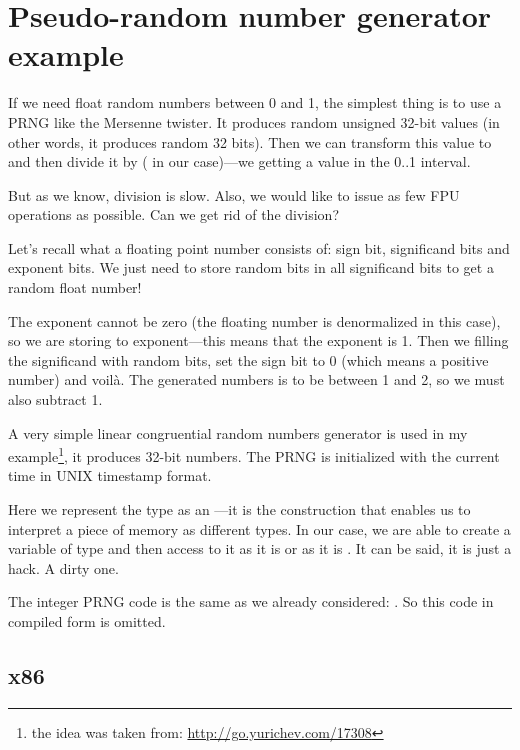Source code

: \section{Pseudo-random number generator example}
\label{FPU_PRNG}

If we need float random numbers between 0 and 1, the simplest thing is to use a \ac{PRNG} like
the Mersenne twister. 
It produces random unsigned 32-bit values (in other words, it produces random 32 bits).
Then we can transform this value to \Tfloat and then
divide it by  ( in our case)---we getting a value in the 0..1 interval.

But as we know, division is slow.
Also, we would like to issue as few FPU operations as possible.
Can we get rid of the division?


Let's recall what a floating point number consists of: sign bit, significand bits and exponent bits.
We just need to store random bits in all significand bits to get a random float number!

The exponent cannot be zero (the floating number is denormalized in this case), so we are storing  
to exponent---this means that the exponent is 1. 
Then we filling the significand with random bits, set the sign bit to
0 (which means a positive number) and voilà.
The generated numbers is to be between 1 and 2, so we must also subtract 1.

\newcommand{\URLXOR}{\url{http://go.yurichev.com/17308}}

A very simple linear congruential random numbers generator is used in my 
example\footnote{the idea was taken from: \URLXOR}, it produces 32-bit numbers. 
The \ac{PRNG} is initialized with the current time in UNIX timestamp format.

Here we represent the \Tfloat type as an ---it is the \CCpp construction that enables us
to interpret a piece of memory as different types.
In our case, we are able to create a variable
of type  and then access to it as it is \Tfloat or as it is . 
It can be said, it is just a hack. A dirty one.


The integer \ac{PRNG} code is the same as we already considered: .
So this code in compiled form is omitted.



\subsection{x86}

● ● ● ● ● ● ●

> ABOUT THIS EXERCISE
How many lines in the material contain the string "just"? Give the number alone.

> YOUR SOLUTION
2